Let $\mathbf{t}\in\mathcal{T}$ and assume that there exists basis vectors $(\mathbf{u_{1}}(\mathbf{t}),\mathbf{u_{2}}(\mathbf{t}))\in\mathbb{S}$ such that $H_{\mathbf{u_{1}}}(\mathbf{t})<H_{\mathbf{u_{2}}}(\mathbf{t})$ . Moreover, suppose that the functions $L_{\mathbf{u_{1}}}$ and $L_{\mathbf{u_{2}}}$ are continuously differentiable. For any $\mathbf{v}\in\mathbb{S}$ , we have the following dichotomous relationship:

•

If $\mathbf{v}\neq\pm\mathbf{u_{2}}$ , then $H_{\mathbf{v}}(\mathbf{t})=H_{\mathbf{u_{1}}}(\mathbf{t})$ .
•

Otherwise, we have $H_{\mathbf{v}}(\mathbf{t})=H_{\mathbf{u_{2}}}(\mathbf{t})$ .

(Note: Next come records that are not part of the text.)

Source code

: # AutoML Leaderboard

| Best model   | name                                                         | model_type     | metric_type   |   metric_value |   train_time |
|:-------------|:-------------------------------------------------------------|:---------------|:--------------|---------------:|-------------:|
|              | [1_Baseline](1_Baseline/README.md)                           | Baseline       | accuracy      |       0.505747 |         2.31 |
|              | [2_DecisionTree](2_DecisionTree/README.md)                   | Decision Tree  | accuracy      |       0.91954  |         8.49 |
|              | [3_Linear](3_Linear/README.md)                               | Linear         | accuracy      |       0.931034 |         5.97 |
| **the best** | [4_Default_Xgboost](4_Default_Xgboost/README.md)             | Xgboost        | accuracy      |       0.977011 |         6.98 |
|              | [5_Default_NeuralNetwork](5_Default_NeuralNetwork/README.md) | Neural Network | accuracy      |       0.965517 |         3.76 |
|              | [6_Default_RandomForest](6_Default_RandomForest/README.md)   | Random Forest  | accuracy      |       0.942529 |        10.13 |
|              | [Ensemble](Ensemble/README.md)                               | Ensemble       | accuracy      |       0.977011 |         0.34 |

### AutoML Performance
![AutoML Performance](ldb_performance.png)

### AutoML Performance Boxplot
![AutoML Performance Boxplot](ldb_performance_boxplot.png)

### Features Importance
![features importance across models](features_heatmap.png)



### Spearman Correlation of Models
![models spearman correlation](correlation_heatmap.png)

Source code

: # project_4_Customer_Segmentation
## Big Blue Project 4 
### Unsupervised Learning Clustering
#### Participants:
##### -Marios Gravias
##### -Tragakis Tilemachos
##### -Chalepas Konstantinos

The proof of Lemma 1 is provided in the Supplementary Material. It states that the map $\mathbf{v}\mapsto H_{\mathbf{v}}$ can take at most two possible values. This is in alignment with the results in Davies and Hall, (1999), who studied anisotropy from the lens of the fractal dimension of surfaces, and showed that “the fractal dimension of line transects across a surface must either be constant in every direction or be constant in each direction except one".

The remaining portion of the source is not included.